Application is responsible for loading data into the cache

📊 Monitoring and Alerts

Track cache hit/miss rates, evictions, and latency

🔧 Regular Cache Maintenance

Invalidate stale data, adjust TTLs, and optimize size

🧩 Real-World Scenarios

  • CDN image cache: Long TTL with versioned file names (hash in path) to make purges safe and fast.
  • API response cache: Product details cached for 60–300s to cut DB load; key by path+query and user scope.
  • Session/profile writes: Write-through for strong consistency; write-back for analytics or logs where loss is tolerable.
  • Search autosuggest: Read-through with short TTL and background refresh.
  • Microservice aggregator: Per-endpoint cache to shield upstream fan-out.

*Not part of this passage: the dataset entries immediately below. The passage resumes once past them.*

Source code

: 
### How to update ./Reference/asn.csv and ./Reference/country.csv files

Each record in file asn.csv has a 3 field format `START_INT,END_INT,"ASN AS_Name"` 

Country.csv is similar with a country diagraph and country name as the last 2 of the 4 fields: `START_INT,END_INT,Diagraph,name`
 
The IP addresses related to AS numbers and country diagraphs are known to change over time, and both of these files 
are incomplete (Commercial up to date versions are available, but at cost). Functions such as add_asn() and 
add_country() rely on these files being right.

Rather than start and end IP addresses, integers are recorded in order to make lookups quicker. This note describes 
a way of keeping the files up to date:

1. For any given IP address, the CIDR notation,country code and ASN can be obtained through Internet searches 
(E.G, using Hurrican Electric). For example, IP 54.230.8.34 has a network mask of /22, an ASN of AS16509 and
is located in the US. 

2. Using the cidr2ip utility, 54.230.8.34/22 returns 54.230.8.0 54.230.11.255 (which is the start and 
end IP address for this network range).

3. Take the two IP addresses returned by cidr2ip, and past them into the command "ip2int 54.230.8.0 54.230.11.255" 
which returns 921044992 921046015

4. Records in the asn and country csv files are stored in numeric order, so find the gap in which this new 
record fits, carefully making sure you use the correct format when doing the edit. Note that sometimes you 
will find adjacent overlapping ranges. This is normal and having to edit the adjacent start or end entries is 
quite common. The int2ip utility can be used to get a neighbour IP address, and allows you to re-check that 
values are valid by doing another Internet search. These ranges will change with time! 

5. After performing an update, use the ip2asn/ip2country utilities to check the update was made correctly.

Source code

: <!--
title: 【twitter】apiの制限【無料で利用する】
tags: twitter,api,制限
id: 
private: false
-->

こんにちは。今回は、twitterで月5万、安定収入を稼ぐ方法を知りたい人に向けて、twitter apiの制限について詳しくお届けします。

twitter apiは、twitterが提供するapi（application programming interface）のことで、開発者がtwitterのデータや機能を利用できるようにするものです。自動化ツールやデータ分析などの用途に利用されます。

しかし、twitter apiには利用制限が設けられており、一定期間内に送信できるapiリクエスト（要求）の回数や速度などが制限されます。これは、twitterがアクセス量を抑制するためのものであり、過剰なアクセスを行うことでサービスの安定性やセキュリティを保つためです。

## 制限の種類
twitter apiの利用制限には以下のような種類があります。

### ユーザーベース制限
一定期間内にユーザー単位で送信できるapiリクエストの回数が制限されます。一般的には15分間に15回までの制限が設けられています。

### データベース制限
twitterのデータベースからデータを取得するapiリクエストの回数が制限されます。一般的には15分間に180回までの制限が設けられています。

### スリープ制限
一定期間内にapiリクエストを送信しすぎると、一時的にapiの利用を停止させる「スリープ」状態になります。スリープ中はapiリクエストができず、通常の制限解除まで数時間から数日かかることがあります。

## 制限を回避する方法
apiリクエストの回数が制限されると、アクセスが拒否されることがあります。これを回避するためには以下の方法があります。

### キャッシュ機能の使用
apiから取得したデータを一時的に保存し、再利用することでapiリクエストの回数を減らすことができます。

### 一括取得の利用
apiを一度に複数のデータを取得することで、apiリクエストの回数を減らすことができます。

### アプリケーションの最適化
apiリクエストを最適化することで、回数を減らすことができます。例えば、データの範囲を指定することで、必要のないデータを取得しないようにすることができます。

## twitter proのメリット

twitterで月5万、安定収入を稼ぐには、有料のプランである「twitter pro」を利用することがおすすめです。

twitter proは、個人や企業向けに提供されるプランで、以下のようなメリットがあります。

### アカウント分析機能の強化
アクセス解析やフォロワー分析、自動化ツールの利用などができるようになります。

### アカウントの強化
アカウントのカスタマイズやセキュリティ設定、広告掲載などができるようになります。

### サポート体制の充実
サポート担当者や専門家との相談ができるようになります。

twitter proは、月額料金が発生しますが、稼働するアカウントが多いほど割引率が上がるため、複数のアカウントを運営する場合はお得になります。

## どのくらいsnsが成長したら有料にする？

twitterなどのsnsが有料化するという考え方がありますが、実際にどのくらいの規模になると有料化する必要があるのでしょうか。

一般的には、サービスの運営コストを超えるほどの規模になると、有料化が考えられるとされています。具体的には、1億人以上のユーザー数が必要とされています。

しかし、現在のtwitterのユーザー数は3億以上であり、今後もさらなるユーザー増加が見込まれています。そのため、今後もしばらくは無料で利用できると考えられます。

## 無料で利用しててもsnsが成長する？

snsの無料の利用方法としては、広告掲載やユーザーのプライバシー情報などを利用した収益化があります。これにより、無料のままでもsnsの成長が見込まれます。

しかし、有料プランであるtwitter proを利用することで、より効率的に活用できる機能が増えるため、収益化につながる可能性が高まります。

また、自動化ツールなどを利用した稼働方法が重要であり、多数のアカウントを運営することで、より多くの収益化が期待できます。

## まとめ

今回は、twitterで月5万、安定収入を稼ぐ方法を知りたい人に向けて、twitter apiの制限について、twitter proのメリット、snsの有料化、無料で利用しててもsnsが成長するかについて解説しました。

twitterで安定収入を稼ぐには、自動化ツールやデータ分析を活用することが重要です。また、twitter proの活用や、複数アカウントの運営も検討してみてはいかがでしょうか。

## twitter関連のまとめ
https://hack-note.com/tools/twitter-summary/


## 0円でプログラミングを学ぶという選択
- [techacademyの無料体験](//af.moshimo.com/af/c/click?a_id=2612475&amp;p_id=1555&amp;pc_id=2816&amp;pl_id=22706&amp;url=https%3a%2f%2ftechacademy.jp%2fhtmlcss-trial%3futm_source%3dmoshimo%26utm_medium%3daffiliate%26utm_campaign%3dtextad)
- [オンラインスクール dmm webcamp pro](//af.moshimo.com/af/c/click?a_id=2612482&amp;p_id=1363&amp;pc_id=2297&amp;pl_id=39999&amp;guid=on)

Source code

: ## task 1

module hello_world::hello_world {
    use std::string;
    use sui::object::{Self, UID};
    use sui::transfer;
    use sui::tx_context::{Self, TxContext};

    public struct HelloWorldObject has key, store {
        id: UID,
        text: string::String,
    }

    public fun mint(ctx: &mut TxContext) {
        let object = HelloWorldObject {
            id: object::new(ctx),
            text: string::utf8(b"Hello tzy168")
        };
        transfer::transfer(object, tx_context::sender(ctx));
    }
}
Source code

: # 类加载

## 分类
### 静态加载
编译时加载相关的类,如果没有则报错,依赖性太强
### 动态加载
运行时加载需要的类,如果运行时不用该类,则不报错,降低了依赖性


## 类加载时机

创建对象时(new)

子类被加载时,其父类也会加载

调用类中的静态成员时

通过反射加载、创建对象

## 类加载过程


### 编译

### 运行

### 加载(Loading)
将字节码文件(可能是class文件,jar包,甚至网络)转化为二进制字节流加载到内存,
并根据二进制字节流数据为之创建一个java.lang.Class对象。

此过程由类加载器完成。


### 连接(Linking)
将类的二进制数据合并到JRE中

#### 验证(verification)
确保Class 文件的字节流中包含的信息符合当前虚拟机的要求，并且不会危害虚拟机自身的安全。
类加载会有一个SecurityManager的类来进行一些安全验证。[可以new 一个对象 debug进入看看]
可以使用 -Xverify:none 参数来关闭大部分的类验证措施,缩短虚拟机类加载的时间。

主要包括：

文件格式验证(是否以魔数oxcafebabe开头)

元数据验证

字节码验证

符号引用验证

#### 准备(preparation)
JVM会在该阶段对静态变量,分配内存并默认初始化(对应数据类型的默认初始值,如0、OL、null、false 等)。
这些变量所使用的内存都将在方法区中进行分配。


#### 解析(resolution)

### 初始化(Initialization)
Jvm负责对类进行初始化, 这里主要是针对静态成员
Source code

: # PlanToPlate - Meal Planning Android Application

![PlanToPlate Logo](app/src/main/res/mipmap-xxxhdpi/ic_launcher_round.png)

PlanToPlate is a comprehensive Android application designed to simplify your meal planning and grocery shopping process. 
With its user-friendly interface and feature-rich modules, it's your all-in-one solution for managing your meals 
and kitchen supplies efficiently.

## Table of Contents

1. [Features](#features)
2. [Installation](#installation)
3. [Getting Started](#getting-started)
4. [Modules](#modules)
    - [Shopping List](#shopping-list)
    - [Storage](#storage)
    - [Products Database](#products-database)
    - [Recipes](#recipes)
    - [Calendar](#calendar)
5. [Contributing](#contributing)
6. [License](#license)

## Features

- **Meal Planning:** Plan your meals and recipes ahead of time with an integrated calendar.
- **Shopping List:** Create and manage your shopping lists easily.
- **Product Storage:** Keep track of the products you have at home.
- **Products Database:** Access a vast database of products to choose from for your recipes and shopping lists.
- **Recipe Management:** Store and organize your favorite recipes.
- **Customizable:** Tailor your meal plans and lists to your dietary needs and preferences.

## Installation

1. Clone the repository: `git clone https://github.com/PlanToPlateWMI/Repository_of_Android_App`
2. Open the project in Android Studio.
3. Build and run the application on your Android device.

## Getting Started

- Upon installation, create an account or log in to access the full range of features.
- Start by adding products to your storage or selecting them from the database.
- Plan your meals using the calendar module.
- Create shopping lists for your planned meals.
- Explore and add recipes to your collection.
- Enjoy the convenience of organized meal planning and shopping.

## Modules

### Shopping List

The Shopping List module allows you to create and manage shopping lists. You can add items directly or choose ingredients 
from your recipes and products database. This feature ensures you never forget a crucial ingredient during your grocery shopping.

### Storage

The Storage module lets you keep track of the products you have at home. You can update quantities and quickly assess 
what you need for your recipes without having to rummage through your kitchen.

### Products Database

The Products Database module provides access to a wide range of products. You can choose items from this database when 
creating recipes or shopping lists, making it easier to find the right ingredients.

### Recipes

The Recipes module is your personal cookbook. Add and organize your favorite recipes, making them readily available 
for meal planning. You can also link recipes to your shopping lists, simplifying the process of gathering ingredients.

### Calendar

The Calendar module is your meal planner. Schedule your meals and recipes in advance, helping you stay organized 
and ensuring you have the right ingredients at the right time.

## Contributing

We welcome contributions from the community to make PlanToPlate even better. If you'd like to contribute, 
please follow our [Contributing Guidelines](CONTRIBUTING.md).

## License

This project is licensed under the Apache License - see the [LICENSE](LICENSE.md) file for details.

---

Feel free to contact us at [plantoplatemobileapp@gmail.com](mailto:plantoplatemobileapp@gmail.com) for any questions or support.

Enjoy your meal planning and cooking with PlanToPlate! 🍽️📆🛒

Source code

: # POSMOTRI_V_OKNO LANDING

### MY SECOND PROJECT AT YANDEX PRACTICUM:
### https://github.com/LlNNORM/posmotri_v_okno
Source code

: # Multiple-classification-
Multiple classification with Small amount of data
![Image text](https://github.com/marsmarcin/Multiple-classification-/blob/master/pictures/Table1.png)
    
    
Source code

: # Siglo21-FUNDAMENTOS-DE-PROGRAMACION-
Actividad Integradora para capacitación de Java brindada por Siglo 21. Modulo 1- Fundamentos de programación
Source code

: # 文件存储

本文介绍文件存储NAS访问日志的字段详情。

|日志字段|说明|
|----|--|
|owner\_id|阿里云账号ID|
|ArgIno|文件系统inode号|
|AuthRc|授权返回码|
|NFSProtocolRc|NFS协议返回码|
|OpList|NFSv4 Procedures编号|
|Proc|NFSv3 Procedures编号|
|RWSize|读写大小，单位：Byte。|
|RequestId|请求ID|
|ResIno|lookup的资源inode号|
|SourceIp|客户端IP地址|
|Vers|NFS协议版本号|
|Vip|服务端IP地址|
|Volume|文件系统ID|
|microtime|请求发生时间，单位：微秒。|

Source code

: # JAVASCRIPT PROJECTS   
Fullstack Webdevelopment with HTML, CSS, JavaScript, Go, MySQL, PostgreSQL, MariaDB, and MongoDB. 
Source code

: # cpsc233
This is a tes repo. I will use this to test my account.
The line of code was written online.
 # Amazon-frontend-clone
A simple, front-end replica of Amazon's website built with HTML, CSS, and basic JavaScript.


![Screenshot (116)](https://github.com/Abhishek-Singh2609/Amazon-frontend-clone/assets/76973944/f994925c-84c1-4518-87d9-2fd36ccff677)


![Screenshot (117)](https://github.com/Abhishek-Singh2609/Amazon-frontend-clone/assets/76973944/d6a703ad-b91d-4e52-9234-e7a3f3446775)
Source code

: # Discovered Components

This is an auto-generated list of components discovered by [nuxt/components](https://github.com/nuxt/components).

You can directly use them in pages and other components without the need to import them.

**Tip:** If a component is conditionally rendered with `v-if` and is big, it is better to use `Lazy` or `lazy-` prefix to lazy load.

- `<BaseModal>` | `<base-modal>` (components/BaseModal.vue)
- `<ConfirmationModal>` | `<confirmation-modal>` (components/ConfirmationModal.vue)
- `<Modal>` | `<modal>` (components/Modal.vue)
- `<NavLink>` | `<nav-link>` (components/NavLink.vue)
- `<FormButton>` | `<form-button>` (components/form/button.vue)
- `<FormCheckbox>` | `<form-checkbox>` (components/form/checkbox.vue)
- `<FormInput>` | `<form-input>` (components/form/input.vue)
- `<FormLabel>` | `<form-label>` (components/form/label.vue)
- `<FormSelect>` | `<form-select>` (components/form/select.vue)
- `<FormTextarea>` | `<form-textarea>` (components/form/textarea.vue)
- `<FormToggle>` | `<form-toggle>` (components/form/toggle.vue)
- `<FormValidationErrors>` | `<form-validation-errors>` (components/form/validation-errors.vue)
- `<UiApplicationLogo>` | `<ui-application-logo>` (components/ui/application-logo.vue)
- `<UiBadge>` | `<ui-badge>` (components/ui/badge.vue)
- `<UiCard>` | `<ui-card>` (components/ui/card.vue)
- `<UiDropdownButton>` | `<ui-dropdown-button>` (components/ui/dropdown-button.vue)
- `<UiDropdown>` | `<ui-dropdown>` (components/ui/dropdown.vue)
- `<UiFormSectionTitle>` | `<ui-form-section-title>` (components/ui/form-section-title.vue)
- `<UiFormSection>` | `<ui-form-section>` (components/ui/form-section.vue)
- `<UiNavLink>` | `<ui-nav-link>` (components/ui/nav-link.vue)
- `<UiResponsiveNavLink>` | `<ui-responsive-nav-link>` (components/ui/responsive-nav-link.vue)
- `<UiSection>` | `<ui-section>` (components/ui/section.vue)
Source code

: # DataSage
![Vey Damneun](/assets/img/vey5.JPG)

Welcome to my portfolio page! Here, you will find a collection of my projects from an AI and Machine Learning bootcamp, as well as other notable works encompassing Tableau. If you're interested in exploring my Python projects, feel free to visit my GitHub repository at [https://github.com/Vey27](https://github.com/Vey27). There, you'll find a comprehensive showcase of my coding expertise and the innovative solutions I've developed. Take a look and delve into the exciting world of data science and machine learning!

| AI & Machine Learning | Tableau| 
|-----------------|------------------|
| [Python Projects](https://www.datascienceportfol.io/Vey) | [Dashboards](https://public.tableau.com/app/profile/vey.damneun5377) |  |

⚠️ Pitfalls and Anti-patterns

  • Thundering herd/stampede on popular key expiration.
  • Poor key design: missing namespace, collisions, or no version for schema changes.
  • Oversized values increase network and serialization cost; prefer smaller granular keys.
  • Inconsistent TTLs cause stale blends of data; use coherent policies and jitter to avoid synchronized expiry.
  • Eviction mismatch (e.g., LFU vs LRU) with traffic shape; monitor and adjust.
  • No negative caching: repeated misses for non-existent entries hammer the DB.

📐 Quick Diagrams


      # Cache-aside (lazy)
      App ──get(k)──▶ Cache ─miss──▶ DB
           ◀─hit────            ◀── value
           └─ set(k,v,ttl) ─────▶
      

      # Multi-layer (Edge + App + DB)
      Client ▶ CDN ▶ App ▶ Redis ▶ DB
      

      # Sharded Redis with consistent hashing
      keyHash = hash(key) % N
      

🧪 Operations Checklist

  • Track hit ratio, evictions, item size distribution, tail latency.
  • Size memory with headroom; set maxmemory-policy explicitly.
  • Use pipelining/batching for chatty patterns; compress large values.
  • Add jitter to TTLs; warm critical keys on deploys/cold starts.
  • Version cache keys to invalidate safely during schema changes.
  • For write-back, ensure durable queues and recovery on crash.

❓ Interview Q&A (concise)

  • Q: When not to cache? A: Highly dynamic, user-specific, or sensitive data; when recompute is cheap and correctness trumps speed.
  • Q: Prevent cache stampede? A: Request coalescing/single-flight, mutex per key, early refresh, jittered TTL, and stale-while-revalidate.
  • Q: Cache consistency options? A: Write-through, write-around, write-back; plus invalidation on writes and short TTLs.
  • Q: Negative caching? A: Cache “not found” briefly to avoid repeated DB hits for missing data.
  • Q: Redis vs Memcached? A: Redis = richer data types, persistence, clustering; Memcached = simple, fast KV in-memory.
  • Q: How to invalidate broadly? A: Versioned prefixes/namespaces rather than scanning keys.